Elle est antérieure à toutes les organisations multilatérales créées au lendemain du deuxième conflit mondial, à l’instar des institutions de Brettons Woods. Mais la FIFA est la seule à la tête de laquelle un Africain n’a jamais été élu.
La Fédération internationale de football association, contrairement aux autres institutions ci-dessus évoquées, tient directement sa légitimité des peuples et non des seuls États. Ceux-ci viennent en appui aux démembrements de la FIFA, dans la mesure où le football est devenu un fait populaire et suscite dans chaque État un engouement et un enthousiasme national. Autrement dit, sans une adhésion populaire, il n’y a pas d’expansion du football. C’est d’ailleurs la raison pour laquelle la première mission dévolue à la FIFA est le développement du football.
S’il faut s’en tenir aux considérations d’ordre démographique, on pourrait dire que l’Afrique est le principal continent d’avenir du football, autant qu’elle l’est par exemple pour la francophonie. Continent qui comptera plus de deux milliards d’habitants à l’horizon 2050, l’Afrique sera indubitablement celui sur lequel la FIFA enregistrera le plus grand nombre de licenciés, voire de clubs. C’est dire que l’avenir du football mondial se joue en grande partie en Afrique.
On pourra rétorquer à ceux qui reprochent à la FIFA son conservatisme, s’agissant de sa présidence, que le Camerounais Issa Hayatou l’a occupée suite à la démission du Suisse Sepp Blatter, du fait de ses ennuis judiciaires. Mais ce contre-argument ne résiste pas à l’analyse. Cette présidence provisoire n’émanant pas d’un scrutin à l’issue duquel l’Assemblée générale se serait majoritairement prononcée en faveur du Camerounais qui fut alors l’un des vice-présidents représentant chacun un continent, ce fut une présidence strictement administrative qui obéissait à un respect strict des textes.
S’il a fallu du temps, jusqu’en 1994, pour voir le nombre de pays africains éligibles à une phase finale de Coupe du monde de football connaître une progression qui ne reflète toujours pas le dynamisme du football de ce continent, on ne peut manquer de relever que, dans les championnats de football et sur tous les continents, l’Afrique est à ce jour la plus grande exportatrice de talents, qu’il s’agisse de footballeurs venus d’Afrique ou d’ascendance africaine. Les championnats européens de football, en particulier, grands demandeurs de talents africains, se videraient d’une part importante de leur substance et perdraient l’attrait et la fascination qu’ils exercent sur le reste de la planète football sans ces pépites.

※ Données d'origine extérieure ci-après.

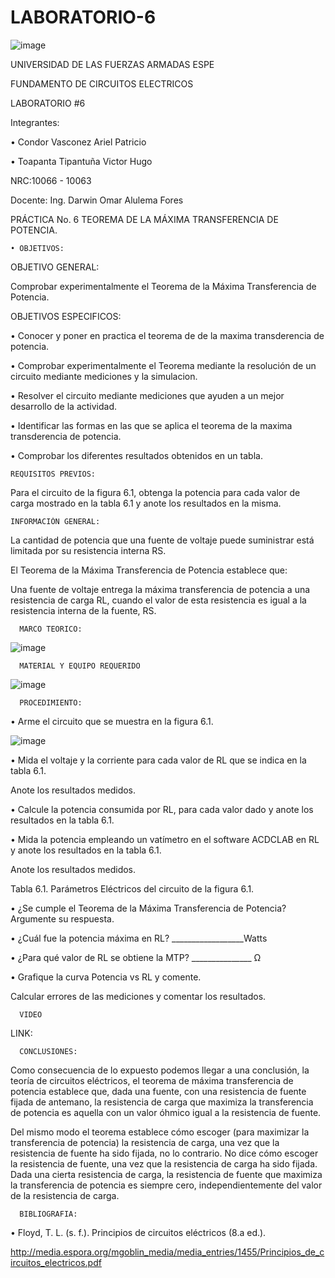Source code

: # LABORATORIO-6
![image](https://user-images.githubusercontent.com/117923992/211961678-3cff6457-eff0-4081-b9cc-4b4bbd39ab10.png)


UNIVERSIDAD DE LAS FUERZAS ARMADAS ESPE

FUNDAMENTO DE CIRCUITOS ELECTRICOS

LABORATORIO #6

Integrantes:

• Condor Vasconez Ariel Patricio

• Toapanta Tipantuña Victor Hugo

NRC:10066 - 10063

Docente: Ing. Darwin Omar Alulema Fores

PRÁCTICA No. 6 TEOREMA DE LA MÁXIMA TRANSFERENCIA DE POTENCIA.

    • OBJETIVOS:

OBJETIVO GENERAL:

Comprobar experimentalmente el Teorema de la Máxima Transferencia de Potencia.

OBJETIVOS ESPECIFICOS:

• Conocer y poner en practica el teorema de de la maxima transderencia de potencia.

• Comprobar experimentalmente el Teorema mediante la resolución de un circuito mediante mediciones y la simulacion.

• Resolver el circuito mediante mediciones que ayuden a un mejor desarrollo de la actividad.

• Identificar las formas en las que se aplica el teorema de la maxima transderencia de potencia.

• Comprobar los diferentes resultados obtenidos en un tabla.

    REQUISITOS PREVIOS:

Para el circuito de la figura 6.1, obtenga la potencia para cada valor de carga mostrado en la tabla 6.1 y anote los resultados en la misma.

    INFORMACIÓN GENERAL:

La cantidad de potencia que una fuente de voltaje puede suministrar está limitada por su resistencia interna RS.

El Teorema de la Máxima Transferencia de Potencia establece que:

Una fuente de voltaje entrega la máxima transferencia de potencia a una resistencia de carga RL, cuando el valor de esta resistencia es igual a la resistencia interna de la fuente, RS.

      MARCO TEORICO:

![image](https://user-images.githubusercontent.com/117923992/211962672-21aff08d-37b6-4181-81f3-d69e738bb85e.png)

      MATERIAL Y EQUIPO REQUERIDO

![image](https://user-images.githubusercontent.com/117923992/211961873-245d6b79-fa48-405b-b1c2-b24bc8e9135e.png)

      PROCEDIMIENTO:

• Arme el circuito que se muestra en la figura 6.1.

![image](https://user-images.githubusercontent.com/117923992/211961917-6c6ef864-ddf9-4096-ad8e-c4adfa8afcc1.png)

• Mida el voltaje y la corriente para cada valor de RL que se indica en la tabla 6.1.

Anote los resultados medidos.

• Calcule la potencia consumida por RL, para cada valor dado y anote los resultados en la tabla 6.1.

• Mida la potencia empleando un vatímetro en el software ACDCLAB en RL y anote los resultados en la tabla 6.1.

Anote los resultados medidos.

Tabla 6.1. Parámetros Eléctricos del circuito de la figura 6.1.

• ¿Se cumple el Teorema de la Máxima Transferencia de Potencia? Argumente su respuesta.

• ¿Cuál fue la potencia máxima en RL? __________________Watts

• ¿Para qué valor de RL se obtiene la MTP? _______________ Ω

• Grafique la curva Potencia vs RL y comente.

Calcular errores de las mediciones y comentar los resultados.

      VIDEO

LINK:

      CONCLUSIONES:

Como consecuencia de lo expuesto podemos llegar a una conclusión, la teoría de circuitos eléctricos, el teorema de máxima transferencia de potencia establece que, dada una fuente, con una resistencia de fuente fijada de antemano, la resistencia de carga que maximiza la transferencia de potencia es aquella con un valor óhmico igual a la resistencia de fuente.

Del mismo modo el teorema establece cómo escoger (para maximizar la transferencia de potencia) la resistencia de carga, una vez que la resistencia de fuente ha sido fijada, no lo contrario. No dice cómo escoger la resistencia de fuente, una vez que la resistencia de carga ha sido fijada. Dada una cierta resistencia de carga, la resistencia de fuente que maximiza la transferencia de potencia es siempre cero, independientemente del valor de la resistencia de carga.

      BIBLIOGRAFIA:

• Floyd, T. L. (s. f.). Principios de circuitos eléctricos (8.a ed.).

http://media.espora.org/mgoblin_media/media_entries/1455/Principios_de_circuitos_electricos.pdf
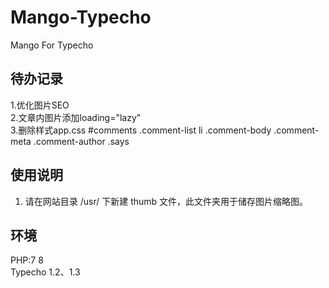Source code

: # Mango-Typecho
Mango For Typecho


## 待办记录      
1.优化图片SEO      
2.文章内图片添加loading="lazy"      
3.删除样式app.css #comments .comment-list li .comment-body .comment-meta .comment-author .says      

## 使用说明
1. 请在网站目录 /usr/ 下新建 thumb 文件，此文件夹用于储存图片缩略图。      


## 环境
PHP:7 8      
Typecho 1.2、1.3      
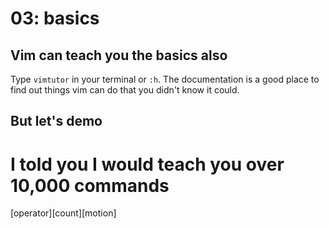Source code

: # 03: basics

## Vim can teach you the basics also
Type `vimtutor` in your terminal or `:h`. The documentation
is a good place to find out things vim can do that you
didn't know it could.

## But let's demo


# I told you I would teach you over 10,000 commands
[operator][count][motion]
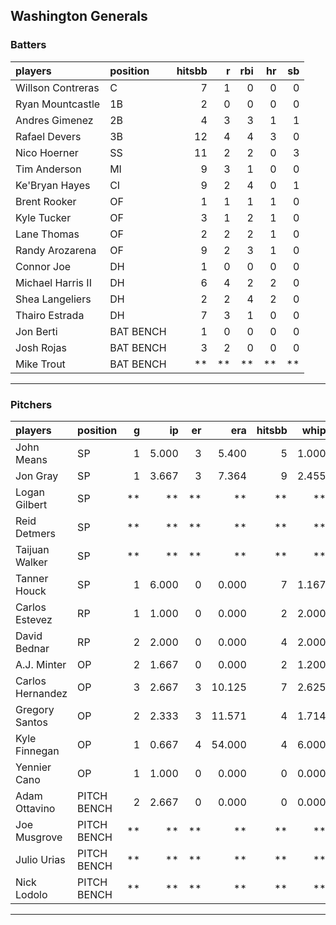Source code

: ## Washington Generals

### Batters

 
|players           |position  | hitsbb|  r| rbi| hr| sb| 
|:-----------------|:---------|------:|--:|---:|--:|--:| 
|Willson Contreras |C         |      7|  1|   0|  0|  0| 
|Ryan Mountcastle  |1B        |      2|  0|   0|  0|  0| 
|Andres Gimenez    |2B        |      4|  3|   3|  1|  1| 
|Rafael Devers     |3B        |     12|  4|   4|  3|  0| 
|Nico Hoerner      |SS        |     11|  2|   2|  0|  3| 
|Tim Anderson      |MI        |      9|  3|   1|  0|  0| 
|Ke'Bryan Hayes    |CI        |      9|  2|   4|  0|  1| 
|Brent Rooker      |OF        |      1|  1|   1|  1|  0| 
|Kyle Tucker       |OF        |      3|  1|   2|  1|  0| 
|Lane Thomas       |OF        |      2|  2|   2|  1|  0| 
|Randy Arozarena   |OF        |      9|  2|   3|  1|  0| 
|Connor Joe        |DH        |      1|  0|   0|  0|  0| 
|Michael Harris II |DH        |      6|  4|   2|  2|  0| 
|Shea Langeliers   |DH        |      2|  2|   4|  2|  0| 
|Thairo Estrada    |DH        |      7|  3|   1|  0|  0| 
|Jon Berti         |BAT BENCH |      1|  0|   0|  0|  0| 
|Josh Rojas        |BAT BENCH |      3|  2|   0|  0|  0| 
|Mike Trout        |BAT BENCH |     **| **|  **| **| **| 


* * *

### Pitchers

 
|players          |position    |  g|    ip| er|    era| hitsbb|  whip| so|  w| sv| 
|:----------------|:-----------|--:|-----:|--:|------:|------:|-----:|--:|--:|--:| 
|John Means       |SP          |  1| 5.000|  3|  5.400|      5| 1.000|  1|  0|  0| 
|Jon Gray         |SP          |  1| 3.667|  3|  7.364|      9| 2.455|  3|  0|  0| 
|Logan Gilbert    |SP          | **|    **| **|     **|     **|    **| **| **| **| 
|Reid Detmers     |SP          | **|    **| **|     **|     **|    **| **| **| **| 
|Taijuan Walker   |SP          | **|    **| **|     **|     **|    **| **| **| **| 
|Tanner Houck     |SP          |  1| 6.000|  0|  0.000|      7| 1.167|  7|  1|  0| 
|Carlos Estevez   |RP          |  1| 1.000|  0|  0.000|      2| 2.000|  2|  0|  0| 
|David Bednar     |RP          |  2| 2.000|  0|  0.000|      4| 2.000|  1|  0|  2| 
|A.J. Minter      |OP          |  2| 1.667|  0|  0.000|      2| 1.200|  5|  0|  0| 
|Carlos Hernandez |OP          |  3| 2.667|  3| 10.125|      7| 2.625|  1|  0|  1| 
|Gregory Santos   |OP          |  2| 2.333|  3| 11.571|      4| 1.714|  2|  0|  1| 
|Kyle Finnegan    |OP          |  1| 0.667|  4| 54.000|      4| 6.000|  0|  0|  0| 
|Yennier Cano     |OP          |  1| 1.000|  0|  0.000|      0| 0.000|  0|  0|  0| 
|Adam Ottavino    |PITCH BENCH |  2| 2.667|  0|  0.000|      0| 0.000|  3|  0|  1| 
|Joe Musgrove     |PITCH BENCH | **|    **| **|     **|     **|    **| **| **| **| 
|Julio Urias      |PITCH BENCH | **|    **| **|     **|     **|    **| **| **| **| 
|Nick Lodolo      |PITCH BENCH | **|    **| **|     **|     **|    **| **| **| **| 


* * *


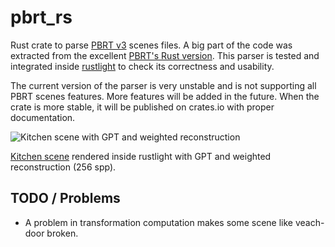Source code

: # pbrt_rs

Rust crate to parse [PBRT v3](https://github.com/mmp/pbrt-v3) scenes files. A big part of the code was extracted from the excellent [PBRT's Rust version](https://github.com/wahn/rs_pbrt).
This parser is tested and integrated inside [rustlight](https://github.com/beltegeuse/rustlight) to check its correctness and usability.

The current version of the parser is very unstable and is not supporting all PBRT scenes features. More features will be added in the future. When the crate is more stable, it will be published on crates.io with proper documentation.

![Kitchen scene with GPT and weighted reconstruction](http://beltegeuse.s3-website-ap-northeast-1.amazonaws.com/rustlight/pbrt_rs.png)

[Kitchen scene](https://benedikt-bitterli.me/resources/) rendered inside rustlight with GPT and weighted reconstruction (256 spp).

## TODO / Problems
- A problem in transformation computation makes some scene like veach-door broken.
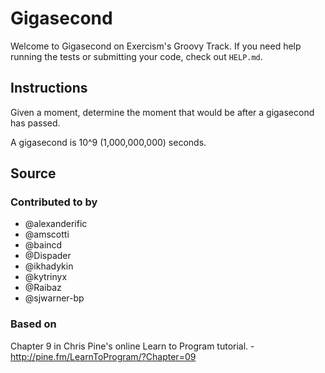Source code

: # Gigasecond

Welcome to Gigasecond on Exercism's Groovy Track.
If you need help running the tests or submitting your code, check out `HELP.md`.

## Instructions

Given a moment, determine the moment that would be after a gigasecond
has passed.

A gigasecond is 10^9 (1,000,000,000) seconds.

## Source

### Contributed to by

- @alexanderific
- @amscotti
- @baincd
- @Dispader
- @ikhadykin
- @kytrinyx
- @Raibaz
- @sjwarner-bp

### Based on

Chapter 9 in Chris Pine's online Learn to Program tutorial. - http://pine.fm/LearnToProgram/?Chapter=09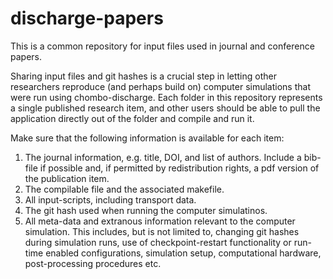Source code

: # discharge-papers
This is a common repository for input files used in journal and conference papers.

Sharing input files and git hashes is a crucial step in letting other researchers reproduce (and perhaps build on) computer simulations that were run using chombo-discharge.
Each folder in this repository represents a single published research item, and other users should be able to pull the application directly out of the folder and compile and run it. 

Make sure that the following information is available for each item:

1. The journal information, e.g. title, DOI, and list of authors. Include a bib-file if possible and, if permitted by redistribution rights, a pdf version of the publication item. 
2. The compilable file and the associated makefile.
3. All input-scripts, including transport data.
4. The git hash used when running the computer simulatinos.
5. All meta-data and extranous information relevant to the computer simulation. This includes, but is not limited to, changing git hashes during simulation runs, use of checkpoint-restart functionality or run-time enabled configurations, simulation setup, computational hardware, post-processing procedures etc.


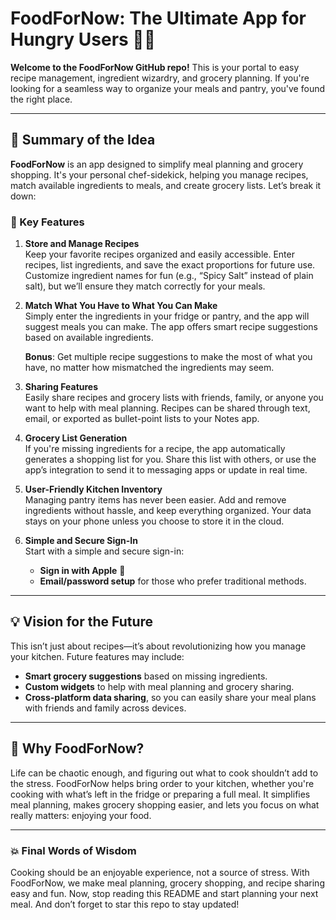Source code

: # FoodForNow: The Ultimate App for Hungry Users 🥑✨

**Welcome to the FoodForNow GitHub repo!** This is your portal to easy recipe management, ingredient wizardry, and grocery planning. If you're looking for a seamless way to organize your meals and pantry, you've found the right place.

---

## **🚀 Summary of the Idea**

**FoodForNow** is an app designed to simplify meal planning and grocery shopping. It's your personal chef-sidekick, helping you manage recipes, match available ingredients to meals, and create grocery lists. Let’s break it down:

### **🌟 Key Features**

1. **Store and Manage Recipes**  
   Keep your favorite recipes organized and easily accessible. Enter recipes, list ingredients, and save the exact proportions for future use. Customize ingredient names for fun (e.g., “Spicy Salt” instead of plain salt), but we’ll ensure they match correctly for your meals.

2. **Match What You Have to What You Can Make**  
   Simply enter the ingredients in your fridge or pantry, and the app will suggest meals you can make. The app offers smart recipe suggestions based on available ingredients.

   **Bonus**: Get multiple recipe suggestions to make the most of what you have, no matter how mismatched the ingredients may seem.

3. **Sharing Features**  
   Easily share recipes and grocery lists with friends, family, or anyone you want to help with meal planning. Recipes can be shared through text, email, or exported as bullet-point lists to your Notes app.

4. **Grocery List Generation**  
   If you're missing ingredients for a recipe, the app automatically generates a shopping list for you. Share this list with others, or use the app’s integration to send it to messaging apps or update in real time.

5. **User-Friendly Kitchen Inventory**  
   Managing pantry items has never been easier. Add and remove ingredients without hassle, and keep everything organized. Your data stays on your phone unless you choose to store it in the cloud.

6. **Simple and Secure Sign-In**  
   Start with a simple and secure sign-in:
   - **Sign in with Apple** 🍎
   - **Email/password setup** for those who prefer traditional methods.

---

## **💡 Vision for the Future**

This isn’t just about recipes—it’s about revolutionizing how you manage your kitchen. Future features may include:

- **Smart grocery suggestions** based on missing ingredients.
- **Custom widgets** to help with meal planning and grocery sharing.
- **Cross-platform data sharing**, so you can easily share your meal plans with friends and family across devices.

---

## **🤯 Why FoodForNow?**

Life can be chaotic enough, and figuring out what to cook shouldn’t add to the stress. FoodForNow helps bring order to your kitchen, whether you're cooking with what’s left in the fridge or preparing a full meal. It simplifies meal planning, makes grocery shopping easier, and lets you focus on what really matters: enjoying your food.

---

### **💥 Final Words of Wisdom**

Cooking should be an enjoyable experience, not a source of stress. With FoodForNow, we make meal planning, grocery shopping, and recipe sharing easy and fun. Now, stop reading this README and start planning your next meal. And don’t forget to star this repo to stay updated!
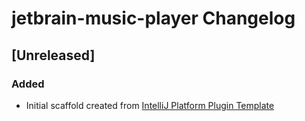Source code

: <!-- Keep a Changelog guide -> https://keepachangelog.com -->

# jetbrain-music-player Changelog

## [Unreleased]
### Added
- Initial scaffold created from [IntelliJ Platform Plugin Template](https://github.com/JetBrains/intellij-platform-plugin-template)
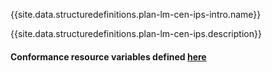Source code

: {{site.data.structuredefinitions.plan-lm-cen-ips-intro.name}}

{{site.data.structuredefinitions.plan-lm-cen-ips.description}}

#### Conformance resource variables defined [here](http://wiki.hl7.org/index.php?title=IG_Publisher_Documentation#Jekyll)
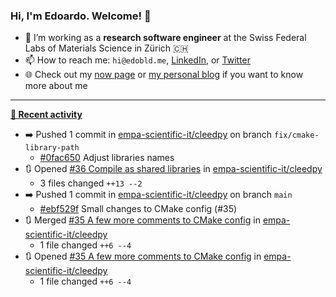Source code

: ### Hi, I'm Edoardo. Welcome! 👋 

- 🔭 I’m working as a **research software engineer** at the Swiss Federal Labs of Materials Science in Zürich 🇨🇭
- 📫 How to reach me: `hi@edobld.me`, [LinkedIn](https://linkedin.com/in/edobld), or [Twitter](https://twitter.com/edobld)
- 🌐 Check out my [now page](https://edoardob.im/now) or [my personal blog](https://blog.edoardob.im) if you want to know more about me

---

**[📰 Recent activity](https://github.com/edoardob90)**
* ➡️ Pushed 1 commit in [empa-scientific-it/cleedpy](https://github.com/empa-scientific-it/cleedpy) on branch `fix/cmake-library-path`
  * [#0fac650](https://github.com/empa-scientific-it/cleedpy/commit/0fac650) Adjust libraries names
* 🔃 Opened [#36 Compile as shared libraries](https://github.com/empa-scientific-it/cleedpy/pull/36) in [empa-scientific-it/cleedpy](https://github.com/empa-scientific-it/cleedpy)
  * 3 files changed `++13 --2`
* ➡️ Pushed 1 commit in [empa-scientific-it/cleedpy](https://github.com/empa-scientific-it/cleedpy) on branch `main`
  * [#ebf529f](https://github.com/empa-scientific-it/cleedpy/commit/ebf529f) Small changes to CMake config (#35)
* 🔃 Merged [#35 A few more comments to CMake config](https://github.com/empa-scientific-it/cleedpy/pull/35) in [empa-scientific-it/cleedpy](https://github.com/empa-scientific-it/cleedpy)
  * 1 file changed `++6 --4`
* 🔃 Opened [#35 A few more comments to CMake config](https://github.com/empa-scientific-it/cleedpy/pull/35) in [empa-scientific-it/cleedpy](https://github.com/empa-scientific-it/cleedpy)
  * 1 file changed `++6 --4`


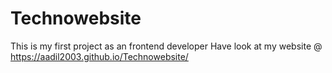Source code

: # Technowebsite
This is my first project as an frontend developer 
Have look at my website @ https://aadil2003.github.io/Technowebsite/ 
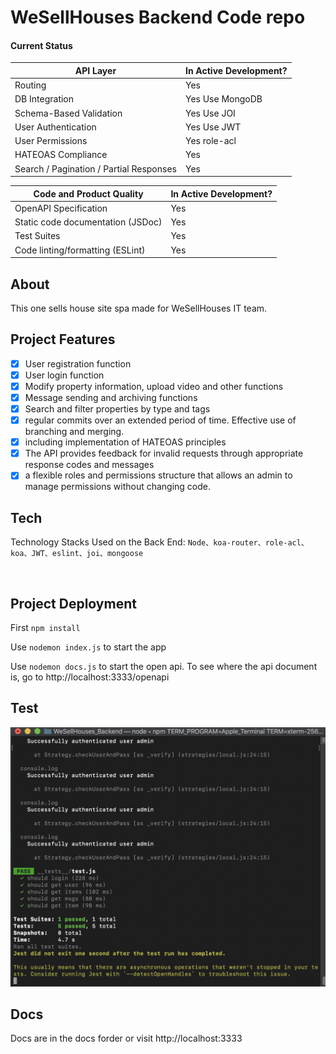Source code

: # WeSellHouses Backend Code repo

#### Current Status


| API Layer                                | In Active Development? |
|------------------------------------------|------------------------|
| Routing                                  | Yes                    |
| DB Integration                           | Yes    Use MongoDB     |
| Schema-Based Validation                  | Yes    Use JOI         |
| User Authentication                      | Yes    Use JWT         |
| User Permissions                         | Yes    role-acl        |
| HATEOAS Compliance                       | Yes                    |
| Search / Pagination / Partial Responses  | Yes                    |

| Code and Product Quality                 | In Active Development? |
|------------------------------------------|------------------------|
| OpenAPI Specification                    | Yes                    |
| Static code documentation (JSDoc)        | Yes                    |
| Test Suites                              | Yes                    |
| Code linting/formatting (ESLint)         | Yes                    |

## About

This one sells house site spa made for WeSellHouses IT team.


## Project Features
- [x] User registration function
- [x] User login function
- [x] Modify property information, upload video and other functions
- [x] Message sending and archiving functions
- [x] Search and filter properties by type and tags
- [x] regular commits over an extended period of time. Effective use of branching and merging.
- [x] including implementation of HATEOAS principles
- [x] The API provides feedback for invalid requests through appropriate response codes and messages
- [x] a flexible roles and permissions structure that allows an admin to manage permissions without changing code.

## Tech
Technology Stacks Used on the Back End: `Node、koa-router、role-acl、koa、JWT、eslint、joi、mongoose`

<br/>

## Project Deployment
First `npm install` 

Use `nodemon index.js` to start the app

Use `nodemon docs.js` to start the open api. To see where the api document is, go to http://localhost:3333/openapi

## Test
![test](/static/Screen%20Shot%202020-12-07%20at%2009.36.01.png) 

## Docs
Docs are in the docs forder or visit http://localhost:3333
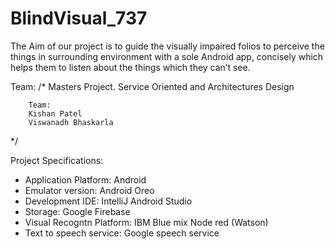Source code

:# BlindVisual_737

The Aim of our project is to guide the visually impaired folios to perceive the things in surrounding environment with a sole Android app, concisely which helps them to listen about the things which they can’t see. 

Team:
/*	Masters Project.
		Service Oriented and Architectures Design
		
		Team:
		Kishan Patel
		Viswanadh Bhaskarla
*/

Project Specifications:
  - Application Platform:     Android
  - Emulator version:       Android Oreo
  - Development IDE:         IntelliJ Android Studio
  - Storage:                  Google Firebase
  - Visual Recogntn Platform: IBM Blue mix Node red (Watson)
  - Text to speech service:   Google speech service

La prochaine Coupe du monde de football qui aura lieu en 2030 au Maroc, après celle organisée en Afrique du Sud en 2010, la toute première en terre africaine, ne pourrait-elle pas être l’occasion de réparer cette injustice ?
Difficile de se risquer à des supputations à ce sujet. Car il est notoirement connu que le football n’est plus seulement un jeu comme il le fut au moment de sa création au xixe siècle à Cambridge (en Angleterre). Il est au cœur d’enjeux financiers et géopolitiques colossaux dont la prise en compte renvoie parfois au second plan le spectacle dont on abreuve les foules.